What you will do
Could you restate the entries below word for word and leave the images out?
------------------------
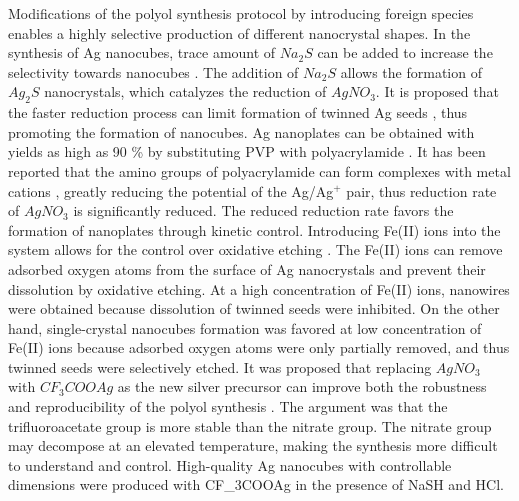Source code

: Modifications of the polyol synthesis protocol by introducing foreign species enables a highly selective production of different nanocrystal shapes.
In the synthesis of Ag nanocubes, trace amount of $Na_2S$ can be added to increase the selectivity towards nanocubes \cite{Skrabalak_2007,Siekkinen_2006}.
The addition of $Na_2S$ allows the formation of $Ag_2S$ nanocrystals, which catalyzes the reduction of $AgNO_3$.
It is proposed that the faster reduction process can limit formation of twinned Ag seeds \cite{Wiley_2006}, thus promoting the formation of nanocubes.
Ag nanoplates can be obtained with yields as high as 90 \% by substituting PVP with polyacrylamide \cite{Xiong_2007}.
It has been reported that the amino groups of polyacrylamide can form complexes with metal cations \cite{Sari_2006}, greatly reducing the potential of the Ag/Ag$^+$ pair, thus reduction rate of $AgNO_3$ is significantly reduced.
The reduced reduction rate favors the formation of nanoplates through kinetic control.
Introducing Fe(II) ions into the system allows for the control over oxidative etching \cite{Wiley_2005}.
The Fe(II) ions can remove adsorbed oxygen atoms from the surface of Ag nanocrystals and prevent their dissolution by oxidative etching.
At a high concentration of Fe(II) ions, nanowires were obtained because dissolution of twinned seeds were inhibited.
On the other hand, single-crystal nanocubes formation was favored at low concentration of Fe(II) ions because adsorbed oxygen atoms were only partially removed, and thus twinned seeds were selectively etched.
It was proposed that replacing $AgNO_3$ with $CF_3COOAg$ as the new silver precursor can improve both the robustness and reproducibility of the polyol synthesis \cite{Zhang_2010}.
The argument was that the trifluoroacetate group is more stable than the nitrate group.
The nitrate group may decompose at an elevated temperature, making the synthesis more difficult to understand and control.
High-quality Ag nanocubes with controllable dimensions were produced with CF_3COOAg in the presence of NaSH and HCl.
------------------------
Task solution
Source code

: Modifications of the polyol synthesis protocol by introducing foreign species enables a highly selective production of different nanocrystal shapes.
In the synthesis of Ag nanocubes, trace amount of $Na_2S$ can be added to increase the selectivity towards nanocubes \cite{Skrabalak_2007,Siekkinen_2006}.
The addition of $Na_2S$ allows the formation of $Ag_2S$ nanocrystals, which catalyzes the reduction of $AgNO_3$.
It is proposed that the faster reduction process can limit formation of twinned Ag seeds \cite{Wiley_2006}, thus promoting the formation of nanocubes.
Ag nanoplates can be obtained with yields as high as 90 \% by substituting PVP with polyacrylamide \cite{Xiong_2007}.
It has been reported that the amino groups of polyacrylamide can form complexes with metal cations \cite{Sari_2006}, greatly reducing the potential of the Ag/Ag$^+$ pair, thus reduction rate of $AgNO_3$ is significantly reduced.
The reduced reduction rate favors the formation of nanoplates through kinetic control.
Introducing Fe(II) ions into the system allows for the control over oxidative etching \cite{Wiley_2005}.
The Fe(II) ions can remove adsorbed oxygen atoms from the surface of Ag nanocrystals and prevent their dissolution by oxidative etching.
At a high concentration of Fe(II) ions, nanowires were obtained because dissolution of twinned seeds were inhibited.
On the other hand, single-crystal nanocubes formation was favored at low concentration of Fe(II) ions because adsorbed oxygen atoms were only partially removed, and thus twinned seeds were selectively etched.
It was proposed that replacing $AgNO_3$ with $CF_3COOAg$ as the new silver precursor can improve both the robustness and reproducibility of the polyol synthesis \cite{Zhang_2010}.
The argument was that the trifluoroacetate group is more stable than the nitrate group.
The nitrate group may decompose at an elevated temperature, making the synthesis more difficult to understand and control.
High-quality Ag nanocubes with controllable dimensions were produced with CF_3COOAg in the presence of NaSH and HCl.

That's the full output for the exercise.